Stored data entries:

BEGIN

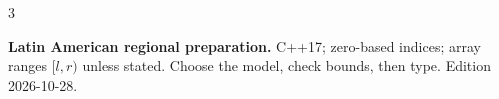 \documentclass[9pt,a4paper,notitlepage]{extreport}
\begin{document}
\setlength{\parskip}{2pt}
\setlength{\abovedisplayskip}{3pt}
\setlength{\belowdisplayskip}{3pt}
\setlength{\abovedisplayshortskip}{2pt}
\setlength{\belowdisplayshortskip}{2pt}
\begin{multicols*}{3}
\raggedcolumns
{}\par
\textbf{Latin American regional preparation.} C++17; zero-based indices;
array ranges $[l,r)$ unless stated. Choose the model, check bounds, then type.
Edition 2026-10-28.\par
\tableofcontents
\thispagestyle{fancy}
\end{multicols*}
\end{document}
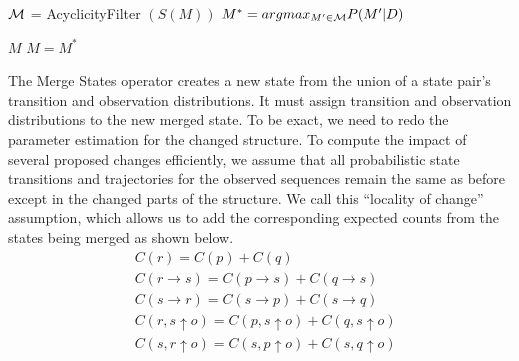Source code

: \documentclass[letterpaper]{article}
\begin{document}
\begin{algorithm}
\footnotesize
\begin{algorithmic}

                        \State ${\cal M}$ = AcyclicityFilter $(S(M))$ 
			\State $M^* = argmax_{M^\prime \in {\cal M}} P(M^\prime|D)$

				\State \Return $M$
			\Else
				\State $M = M^*$
			\EndIf

		\EndWhile
	\EndProcedure
\end{algorithmic}
\caption{}
\label{learningAlg}
\end{algorithm}

The Merge States operator creates a new state from the union of a state pair's transition and observation distributions.  
It must assign transition and observation distributions to the new merged 
state. To be exact, we need to redo the parameter estimation for the changed 
structure. To compute the impact of several proposed changes efficiently,
we assume that all probabilistic state transitions and trajectories for 
the observed sequences remain the same as before except in the changed 
parts of the structure. We call this ``locality of change'' assumption, which 
allows us to 
add the corresponding expected counts from the states being merged as shown below. %
{\footnotesize
\begin{align}
&C(r) = C(p) + C(q) \nonumber\\
&C(r \rightarrow s) = C(p \rightarrow s) +  C(q \rightarrow s) \nonumber \\
&C(s \rightarrow r) = C(s \rightarrow p) +  C(s \rightarrow q) \nonumber \\
&C(r,s \uparrow o) = C(p,s \uparrow o) +  C(q,s \uparrow o) \nonumber \\
&C(s,r \uparrow o) = C(s,p \uparrow o) +  C(s,q \uparrow o) \nonumber 
\end{align}
\vspace{-.2in}
}%

\end{document}
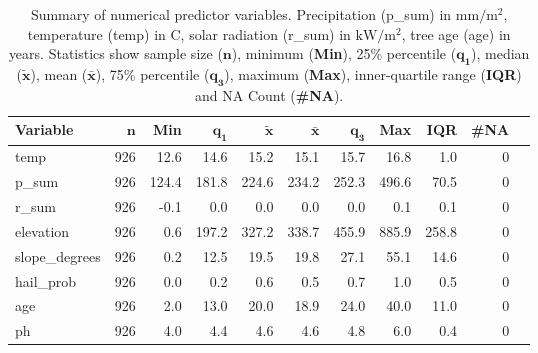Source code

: \documentclass[review]{elsarticle}
\begin{document}
\begin{table}[H] 
\centering
\begingroup\footnotesize
\begin{tabular}{lrrrrrrrrrr}
	\textbf{Variable} & $\mathbf{n}$ & \textbf{Min} & $\mathbf{q_1}$ & $\mathbf{\widetilde{x}}$ & $\mathbf{\bar{x}}$ & $\mathbf{q_3}$ & \textbf{Max} & \textbf{IQR} & \textbf{\#NA} \\
	\hline
	temp              & 926          & 12.6         & 14.6           & 15.2                     & 15.1               & 15.7           & 16.8         & 1.0          & 0             \\
	p\_sum            & 926          & 124.4        & 181.8          & 224.6                    & 234.2              & 252.3          & 496.6        & 70.5         & 0             \\
	r\_sum            & 926          & -0.1         & 0.0            & 0.0                      & 0.0                & 0.0            & 0.1          & 0.1          & 0             \\
	elevation         & 926          & 0.6          & 197.2          & 327.2                    & 338.7              & 455.9          & 885.9        & 258.8        & 0             \\
	slope\_degrees    & 926          & 0.2          & 12.5           & 19.5                     & 19.8               & 27.1           & 55.1         & 14.6         & 0             \\
	hail\_prob        & 926          & 0.0          & 0.2            & 0.6                      & 0.5                & 0.7            & 1.0          & 0.5          & 0             \\
	age               & 926          & 2.0          & 13.0           & 20.0                     & 18.9               & 24.0           & 40.0         & 11.0         & 0             \\
	ph                & 926          & 4.0          & 4.4            & 4.6                      & 4.6                & 4.8            & 6.0          & 0.4          & 0             \\
\end{tabular}
\endgroup
\caption{Summary of numerical predictor variables. Precipitation (p\_sum) in $\mathrm{mm/m^{2}}$, temperature (temp) in \degree C, solar radiation (r\_sum) in $\mathrm{kW/m^{2}}$, tree age (age) in years. Statistics show sample size ($\mathbf{n}$), minimum (\textbf{Min}), 25\% percentile ($\mathbf{q_1}$), median ($\mathbf{\widetilde{x}}$), mean ($\mathbf{\bar{x}}$), 75\% percentile ($\mathbf{q_3}$), maximum (\textbf{Max}), inner-quartile range (\textbf{IQR}) and NA Count (\textbf{\#NA}).}
\label{table:descriptive_summary_numeric}
\end{table}
\end{document}
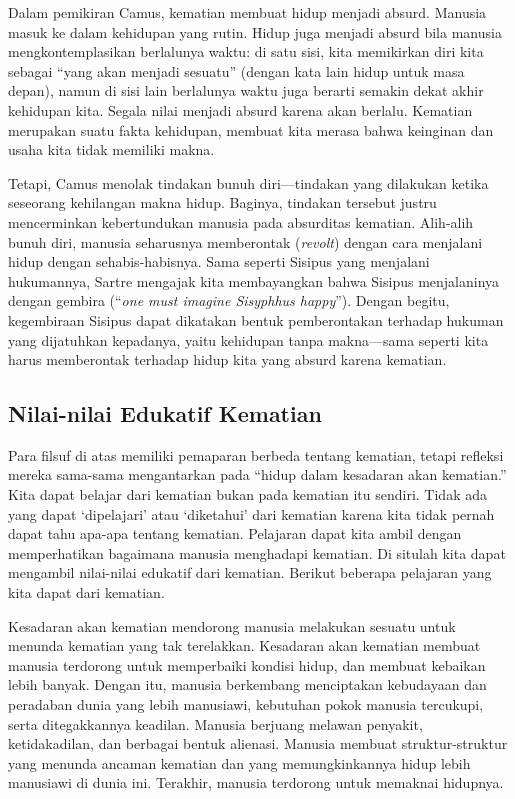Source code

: \documentclass[11pt,twoside,a5paper,openany]{memoir}
\begin{document}
Dalam pemikiran Camus, kematian membuat hidup menjadi absurd. Manusia
masuk ke dalam kehidupan yang rutin. Hidup juga menjadi absurd bila
manusia mengkontemplasikan berlalunya waktu: di satu sisi, kita
memikirkan diri kita sebagai ``yang akan menjadi sesuatu'' (dengan kata
lain hidup untuk masa depan), namun di sisi lain berlalunya waktu juga
berarti semakin dekat akhir kehidupan kita. Segala nilai menjadi absurd
karena akan berlalu. Kematian merupakan suatu fakta kehidupan, membuat
kita merasa bahwa keinginan dan usaha kita tidak memiliki makna.

Tetapi, Camus menolak tindakan bunuh diri---tindakan yang dilakukan
ketika seseorang kehilangan makna hidup. Baginya, tindakan tersebut
justru mencerminkan kebertundukan manusia pada absurditas kematian.
Alih-alih bunuh diri, manusia seharusnya memberontak (\emph{revolt})
dengan cara menjalani hidup dengan sehabis-habisnya. Sama seperti
Sisipus yang menjalani hukumannya, Sartre mengajak kita membayangkan
bahwa Sisipus menjalaninya dengan gembira (``\emph{one must imagine
Sisyphhus happy}''). Dengan begitu, kegembiraan Sisipus dapat dikatakan
bentuk pemberontakan terhadap hukuman yang dijatuhkan kepadanya, yaitu
kehidupan tanpa makna---sama seperti kita harus memberontak terhadap
hidup kita yang absurd karena kematian.

\hypertarget{nilai-nilai-edukatif-kematian}{%
\subsection{Nilai-nilai Edukatif
Kematian}\label{nilai-nilai-edukatif-kematian}}

Para filsuf di atas memiliki pemaparan berbeda tentang kematian, tetapi
refleksi mereka sama-sama mengantarkan pada ``hidup dalam kesadaran akan
kematian.'' Kita dapat belajar dari kematian bukan pada kematian itu
sendiri. Tidak ada yang dapat `dipelajari' atau `diketahui' dari
kematian karena kita tidak pernah dapat tahu apa-apa tentang kematian.
Pelajaran dapat kita ambil dengan memperhatikan bagaimana manusia
menghadapi kematian. Di situlah kita dapat mengambil nilai-nilai
edukatif dari kematian. Berikut beberapa pelajaran yang kita dapat dari
kematian.

Kesadaran akan kematian mendorong manusia melakukan sesuatu untuk
menunda kematian yang tak terelakkan. Kesadaran akan kematian membuat
manusia terdorong untuk memperbaiki kondisi hidup, dan membuat kebaikan
lebih banyak. Dengan itu, manusia berkembang menciptakan kebudayaan dan
peradaban dunia yang lebih manusiawi, kebutuhan pokok manusia tercukupi,
serta ditegakkannya keadilan. Manusia berjuang melawan penyakit,
ketidakadilan, dan berbagai bentuk alienasi. Manusia membuat
struktur-struktur yang menunda ancaman kematian dan yang memungkinkannya
hidup lebih manusiawi di dunia ini. Terakhir, manusia terdorong untuk
memaknai hidupnya.
\end{document}
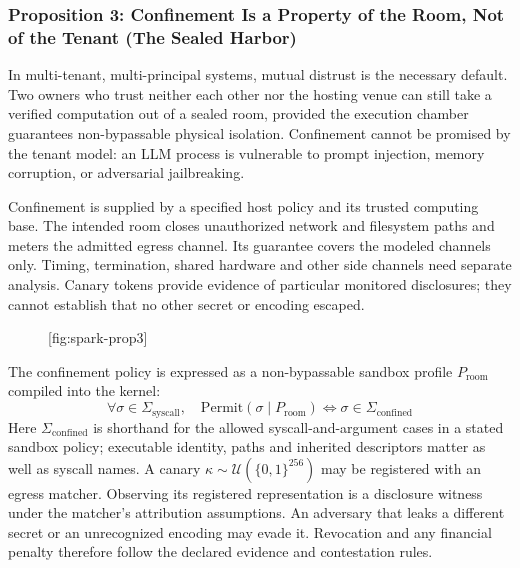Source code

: \documentclass[11pt,a4paper]{article}
\providecommand{\pdchapref}[2]{\textbf{#2}}
\begin{document}
\subsubsection*{Proposition 3: Confinement Is a Property of the Room, Not of the Tenant (\pdchapref{sealed}{The Sealed Harbor})}
In multi-tenant, multi-principal systems, mutual distrust is the necessary default. Two owners who trust neither each other nor the hosting venue can still take a verified computation out of a sealed room, provided the execution chamber guarantees non-bypassable physical isolation. Confinement cannot be promised by the tenant model: an LLM process is vulnerable to prompt injection, memory corruption, or adversarial jailbreaking.

Confinement is supplied by a specified host policy and its trusted computing base. The intended room closes unauthorized network and filesystem paths and meters the admitted egress channel. Its guarantee covers the modeled channels only. Timing, termination, shared hardware and other side channels need separate analysis. Canary tokens provide evidence of particular monitored disclosures; they cannot establish that no other secret or encoding escaped.

\begin{figure}[tp]
  \centering
  [fig:spark-prop3]
\end{figure}

The confinement policy is expressed as a non-bypassable sandbox profile $P_{\text{room}}$ compiled into the kernel:
\begin{equation}
\forall \sigma \in \Sigma_{\text{syscall}}, \quad \mathrm{Permit}(\sigma \mid P_{\text{room}}) \iff \sigma \in \Sigma_{\text{confined}}
\end{equation}
Here $\Sigma_{\text{confined}}$ is shorthand for the allowed syscall-and-argument cases in a stated sandbox policy; executable identity, paths and inherited descriptors matter as well as syscall names. A canary $\kappa\sim\mathcal{U}(\{0,1\}^{256})$ may be registered with an egress matcher. Observing its registered representation is a disclosure witness under the matcher's attribution assumptions. An adversary that leaks a different secret or an unrecognized encoding may evade it. Revocation and any financial penalty therefore follow the declared evidence and contestation rules.
\end{document}
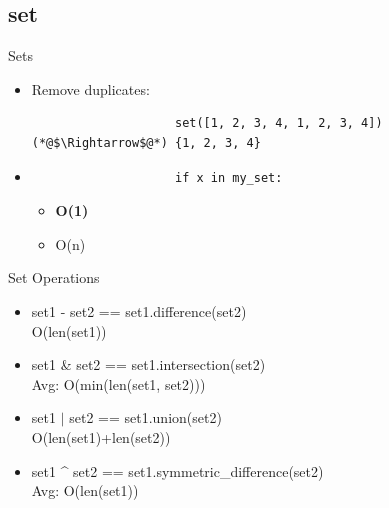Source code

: \documentclass[11pt]{beamer}
\begin{document}
	\subsection{set}
		\begin{frame}[fragile]{Sets}
			\begin{itemize}
				\item<1-> Remove duplicates:
				\begin{lstlisting}
					set([1, 2, 3, 4, 1, 2, 3, 4]) (*@$\Rightarrow$@*) {1, 2, 3, 4}
				\end{lstlisting}
				
				\item<2->
				\begin{lstlisting}
					if x in my_set:
				\end{lstlisting}
				\begin{itemize}
					\item<2->[Avg:] \textbf{O(1)}
					\item<2->[Worst:] O(n)
				\end{itemize}
			\end{itemize}
		\end{frame}
		
		\begin{frame}[fragile]{Set Operations}
			\begin{itemize}
				\item set1 - set2 == set1.difference(set2) \\ O(len(set1))
				\pause
					
				\item set1 \& set2 == set1.intersection(set2) \\ Avg: O(min(len(set1, set2)))
				\pause				
								
				\item set1 $|$ set2  == set1.union(set2) \\ O(len(set1)+len(set2))
				\pause
						
				\item set1 \^{} set2 == set1.symmetric\_difference(set2) \\ Avg: O(len(set1))
			\end{itemize}
		\end{frame}
		
\end{document}
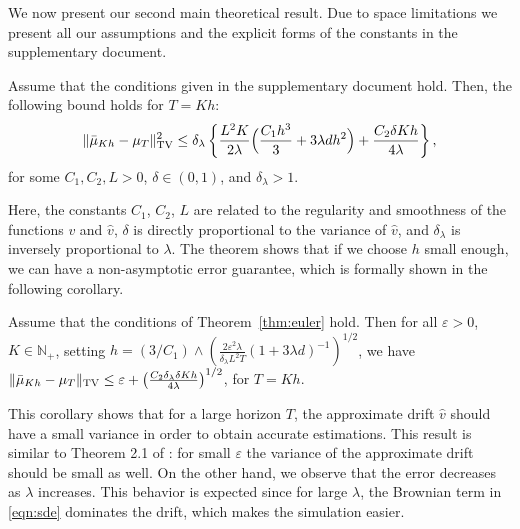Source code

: We now present our second main theoretical result. Due to space limitations we present all our assumptions and the explicit forms of the constants in the supplementary document. 
\vspace{-5pt}
\begin{thm}
\label{thm:euler}
Assume that the conditions given in the supplementary document hold. Then, the following bound holds for $T=Kh$:
\begin{align}
\| \bar{\mu}_{Kh} - \mu_T \|_{\textnormal{TV}}^2 \leq \delta_\lambda \left \lbrace  \frac{L^2 K}{2\lambda} \Bigl( \frac{C_1 h^3}{3} + 3 \lambda d h^2 \Bigr) + \frac{C_2  \delta K h}{4\lambda} \right \rbrace	,
\end{align} 
for some $C_1,C_2,L >0$, $\delta \in (0,1)$, and $\delta_\lambda >1$.  %
\end{thm}
Here, the constants $C_1$, $C_2$, $L$ are related to the regularity and smoothness of the functions $v$ and $\hat{v}$, $\delta$ is directly proportional to the variance of $\hat{v}$, and $\delta_\lambda$ is inversely proportional to $\lambda$. The theorem shows that 
if we choose $h$ small enough, we can have a non-asymptotic error guarantee, which is formally shown in the following corollary. 
\vspace{-5pt}
\begin{cor}
  \label{coro:precision}
  Assume that the conditions of Theorem~\ref{thm:euler} hold. Then for all $\varepsilon >0$, $K \in \mathbb{N}_+$, setting
$h = (3/C_1)\wedge\left(\frac{2 \varepsilon^2 \lambda}{\delta_\lambda L^2 T}(1+3\lambda d)^{-1}\right)^{1/2}$, %
  we have
    $\| \bar{\mu}_{Kh} - \mu_T \|_{\textnormal{TV}} \leq \varepsilon + \left(\frac{C_2 \delta_\lambda \delta K h}{4\lambda}\right)^{1/2} $, for $T=Kh$. 
\end{cor}
This corollary shows that for a large horizon $T$, the approximate drift $\hat{v}$ should have a small variance in order to obtain accurate estimations. This result is similar to Theorem 2.1 of \cite{raginsky17a}: for small $\varepsilon$ the variance of the approximate drift should be small as well. On the other hand, we observe that the error decreases as $\lambda$ increases. This behavior is expected since for large $\lambda$, the Brownian term in \eqref{eqn:sde} dominates the drift, which makes the simulation easier.
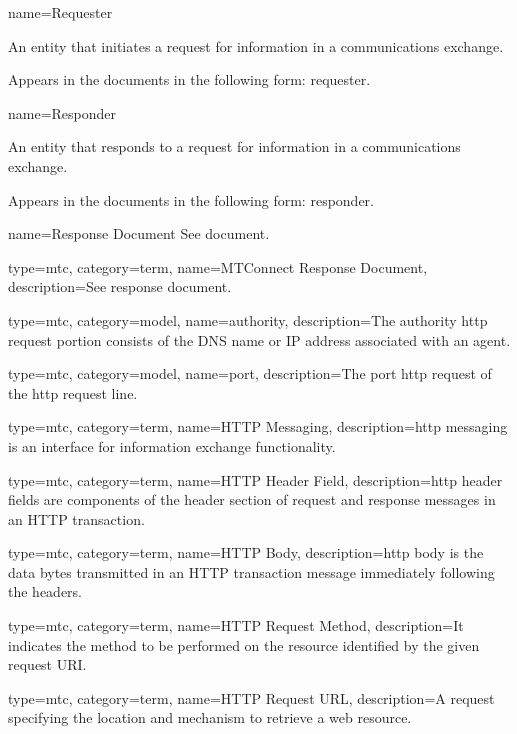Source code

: {
  name={Requester}
}
{
	An entity that initiates a \gls{request} for information in a communications exchange.

	Appears in the documents in the following form: \gls{requester}.
}


{
  name={Responder}
}
{
	An entity that responds to a \gls{request} for information in a communications exchange.

	Appears in the documents in the following form: \gls{responder}.
}


{
  name={Response Document}
}
{
	See \gls{document}.
}

{
  type=mtc,
  category=term,
  name={MTConnect Response Document},
  description={See \gls{response document}.}
}

{
  type=mtc,
  category=model,
  name={authority},
  description={The \gls{authority http request} portion consists of the DNS name or IP address associated with an \gls{agent}.}
}

{
  type=mtc,
  category=model,
  name={port},
  description={The \gls{port http request} of the \gls{http request line}.}
}

{
  type=mtc,
  category=term,
  name={HTTP Messaging},
  description={\gls{http messaging} is an interface for information exchange functionality.}
}

{
  type=mtc,
  category=term,
  name={HTTP Header Field},
  description={\glspl{http header field} are components of the header section of request and response messages in an HTTP transaction.}
}

{
  type=mtc,
  category=term,
  name={HTTP Body},
  description={\gls{http body} is the data bytes transmitted in an HTTP transaction message immediately following the headers.}
}

{
  type=mtc,
  category=term,
  name={HTTP Request Method},
  description={It indicates the method to be performed on the resource identified by the given request URI.}
}

{
  type=mtc,
  category=term,
  name={HTTP Request URL},
  description={A request specifying the location and mechanism to retrieve a web resource.}
}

END

TASK:
Because only one stretch of the records is wanted, please output the lines from the one holding "3 \lambda d" through the one holding "An entity that initiates" exactly, both included, and leave every picture out.

ANSWER TO THIS PROBLEM:
\| \bar{\mu}_{Kh} - \mu_T \|_{\textnormal{TV}}^2 \leq \delta_\lambda \left \lbrace  \frac{L^2 K}{2\lambda} \Bigl( \frac{C_1 h^3}{3} + 3 \lambda d h^2 \Bigr) + \frac{C_2  \delta K h}{4\lambda} \right \rbrace	,
\end{align} 
for some $C_1,C_2,L >0$, $\delta \in (0,1)$, and $\delta_\lambda >1$.  %
\end{thm}
Here, the constants $C_1$, $C_2$, $L$ are related to the regularity and smoothness of the functions $v$ and $\hat{v}$, $\delta$ is directly proportional to the variance of $\hat{v}$, and $\delta_\lambda$ is inversely proportional to $\lambda$. The theorem shows that 
if we choose $h$ small enough, we can have a non-asymptotic error guarantee, which is formally shown in the following corollary. 
\vspace{-5pt}
\begin{cor}
  \label{coro:precision}
  Assume that the conditions of Theorem~\ref{thm:euler} hold. Then for all $\varepsilon >0$, $K \in \mathbb{N}_+$, setting
$h = (3/C_1)\wedge\left(\frac{2 \varepsilon^2 \lambda}{\delta_\lambda L^2 T}(1+3\lambda d)^{-1}\right)^{1/2}$, %
  we have
    $\| \bar{\mu}_{Kh} - \mu_T \|_{\textnormal{TV}} \leq \varepsilon + \left(\frac{C_2 \delta_\lambda \delta K h}{4\lambda}\right)^{1/2} $, for $T=Kh$. 
\end{cor}
This corollary shows that for a large horizon $T$, the approximate drift $\hat{v}$ should have a small variance in order to obtain accurate estimations. This result is similar to Theorem 2.1 of \cite{raginsky17a}: for small $\varepsilon$ the variance of the approximate drift should be small as well. On the other hand, we observe that the error decreases as $\lambda$ increases. This behavior is expected since for large $\lambda$, the Brownian term in \eqref{eqn:sde} dominates the drift, which makes the simulation easier.
Source code

: {
  name={Requester}
}
{
	An entity that initiates a \gls{request} for information in a communications exchange.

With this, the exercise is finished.